As Tranter co-ordinates with local police to cordon off the area and hopefully defuse the bomb before it takes out a city block, a crew of crooks led by Karalis (played by Theo James of The White Lotus) has miraculously timed a bank heist with the discovery of the bomb and the area’s subsequent evacuation. Karalis is aided in this endeavour by a no-name bloke played by the film’s third handsome but bland lead, Sam Worthington (Avatar).

Eventually, all three super-stubbly men are united in a narrative that piles twist upon twist, to the point of irredeemable silliness.

What’s worse than all the contrivances, though, is that even if you can navigate the many turns of Ben Hopkins’s script, you then have to accept that at least one of the characters listed above comes out of the thing looking like a true-blue hero, despite having done some genuinely horrible things to get to that point. It is the kind of screenplay that erases itself with one minute of second thought.
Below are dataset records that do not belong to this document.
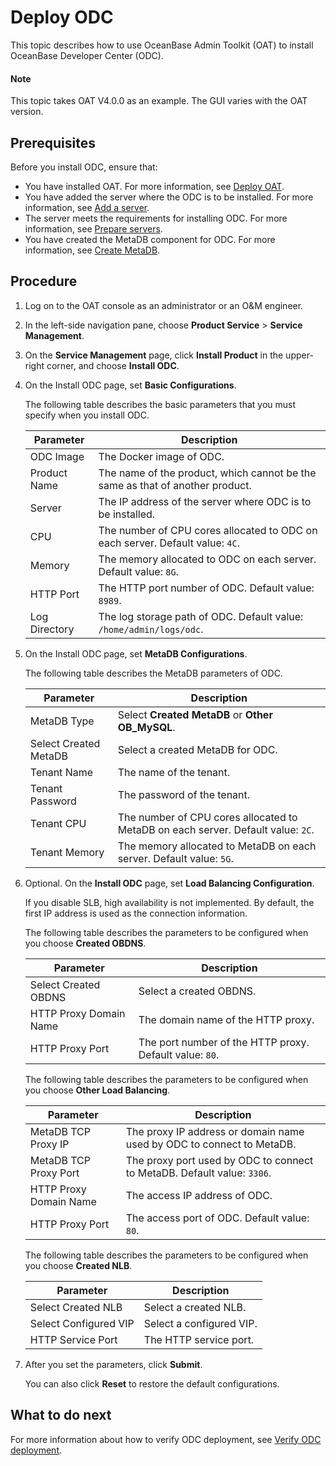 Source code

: # Deploy ODC

This topic describes how to use OceanBase Admin Toolkit (OAT) to install OceanBase Developer Center (ODC).

  <main id="notice" type='explain'>
    <h4>Note</h4>
    <p>This topic takes OAT V4.0.0 as an example. The GUI varies with the OAT version. </p>
  </main>

## Prerequisites

Before you install ODC, ensure that:

* You have installed OAT. For more information, see [Deploy OAT](../1.configure-deployment-environment/1.deploy-oat.md).
* You have added the server where the ODC is to be installed. For more information, see [Add a server](../1.configure-deployment-environment/5.add-server.md).
* The server meets the requirements for installing ODC. For more information, see [Prepare servers](../../2.preparations-before-deployment/1.prepare-server.md).
* You have created the MetaDB component for ODC. For more information, see [Create MetaDB](../1.configure-deployment-environment/7.create-metadb.md).

## Procedure

1. Log on to the OAT console as an administrator or an O&M engineer.

2. In the left-side navigation pane, choose **Product Service** > **Service Management**.

3. On the **Service Management** page, click **Install Product** in the upper-right corner, and choose **Install ODC**.

   <!-- ![1](https://obbusiness-private.oss-cn-shanghai.aliyuncs.com/doc/img/observer-enterprise/V4.0.0/4.deploy-the-oceanbase-database/OAT/deploy-odc/1%E5%AE%89%E8%A3%85ODC.png) -->

4. On the Install ODC page, set **Basic Configurations**.

   <!-- ![2](https://obbusiness-private.oss-cn-shanghai.aliyuncs.com/doc/img/observer-enterprise/V4.0.0/4.deploy-the-oceanbase-database/OAT/deploy-odc/2%E5%9F%BA%E7%A1%80%E9%85%8D%E7%BD%AE.png) -->

   The following table describes the basic parameters that you must specify when you install ODC.

   | Parameter | Description |
   |------------|------------|
   | ODC Image | The Docker image of ODC.  |
   | Product Name | The name of the product, which cannot be the same as that of another product.  |
   | Server | The IP address of the server where ODC is to be installed.  |
   | CPU | The number of CPU cores allocated to ODC on each server. Default value: `4C`.  |
   | Memory | The memory allocated to ODC on each server. Default value: `8G`.  |
   | HTTP Port | The HTTP port number of ODC. Default value: `8989`.  |
   | Log Directory | The log storage path of ODC. Default value: `/home/admin/logs/odc`.  |

5. On the Install ODC page, set **MetaDB Configurations**.

   <!-- ![3](https://obbusiness-private.oss-cn-shanghai.aliyuncs.com/doc/img/observer-enterprise/V4.0.0/4.deploy-the-oceanbase-database/OAT/deploy-odc/3MetaDB%20%E9%85%8D%E7%BD%AE.png) -->

   The following table describes the MetaDB parameters of ODC.

   | Parameter | Description |
   |--------------------|------------|
   | MetaDB Type | Select **Created MetaDB** or **Other OB_MySQL**.  |
   | Select Created MetaDB | Select a created MetaDB for ODC.  |
   | Tenant Name | The name of the tenant.  |
   | Tenant Password | The password of the tenant.  |
   | Tenant CPU | The number of CPU cores allocated to MetaDB on each server. Default value: `2C`.  |
   | Tenant Memory | The memory allocated to MetaDB on each server. Default value: `5G`.  |

6. Optional. On the **Install ODC** page, set **Load Balancing Configuration**.

   <!-- ![5](https://obbusiness-private.oss-cn-shanghai.aliyuncs.com/doc/img/observer-enterprise/V4.0.0/4.deploy-the-oceanbase-database/OAT/deploy-odc/4%E8%B4%9F%E8%BD%BD%E5%9D%87%E8%A1%A1%E9%85%8D%E7%BD%AE.png) -->

   If you disable SLB, high availability is not implemented. By default, the first IP address is used as the connection information.

   The following table describes the parameters to be configured when you choose **Created OBDNS**.

   | Parameter | Description |
   |------------|------------|
   | Select Created OBDNS | Select a created OBDNS.  |
   | HTTP Proxy Domain Name | The domain name of the HTTP proxy.  |
   | HTTP Proxy Port | The port number of the HTTP proxy. Default value: `80`.  |

   The following table describes the parameters to be configured when you choose **Other Load Balancing**.

   | Parameter | Description |
   |------------|------------|
   | MetaDB TCP Proxy IP | The proxy IP address or domain name used by ODC to connect to MetaDB.  |
   | MetaDB TCP Proxy Port | The proxy port used by ODC to connect to MetaDB. Default value: `3306`.  |
   | HTTP Proxy Domain Name | The access IP address of ODC.  |
   | HTTP Proxy Port | The access port of ODC. Default value: `80`.  |

   The following table describes the parameters to be configured when you choose **Created NLB**.

   | Parameter | Description |
   |------------|------------|
   | Select Created NLB | Select a created NLB.  |
   | Select Configured VIP | Select a configured VIP.  |
   | HTTP Service Port | The HTTP service port.  |

7. After you set the parameters, click **Submit**.

   You can also click **Reset** to restore the default configurations.

## What to do next

For more information about how to verify ODC deployment, see [Verify ODC deployment](3.post-deployment-check-odc-graphical.md).
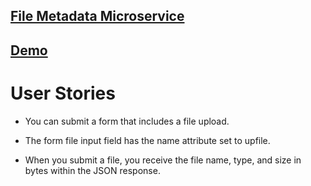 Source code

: ## [File Metadata Microservice](https://www.freecodecamp.org/learn/apis-and-microservices/apis-and-microservices-projects/file-metadata-microservice)

## [Demo](https://peaceful-brushlands-40975.herokuapp.com)

# User Stories
- You can submit a form that includes a file upload.

- The form file input field has the name attribute set to upfile.

- When you submit a file, you receive the file name, type, and size in bytes within the JSON response.
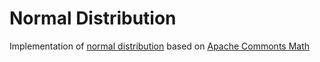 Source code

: # Normal Distribution

Implementation of [normal distribution](http://en.wikipedia.org/wiki/Normal_distribution) based on [Apache Commonts Math](http://commons.apache.org/proper/commons-math/)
Fuze, which was given the increasingly dubious distinction of securing a world premiere Gala slot at the Toronto International Film Festival this past fall, simply and frequently fails to justify its many swerves, triple crosses and fondness for chaotic shoot-outs. Much like its central plot device, Mackenzie’s film is a bomb hiding in plain sight – get too close and you’ll be blown to bits.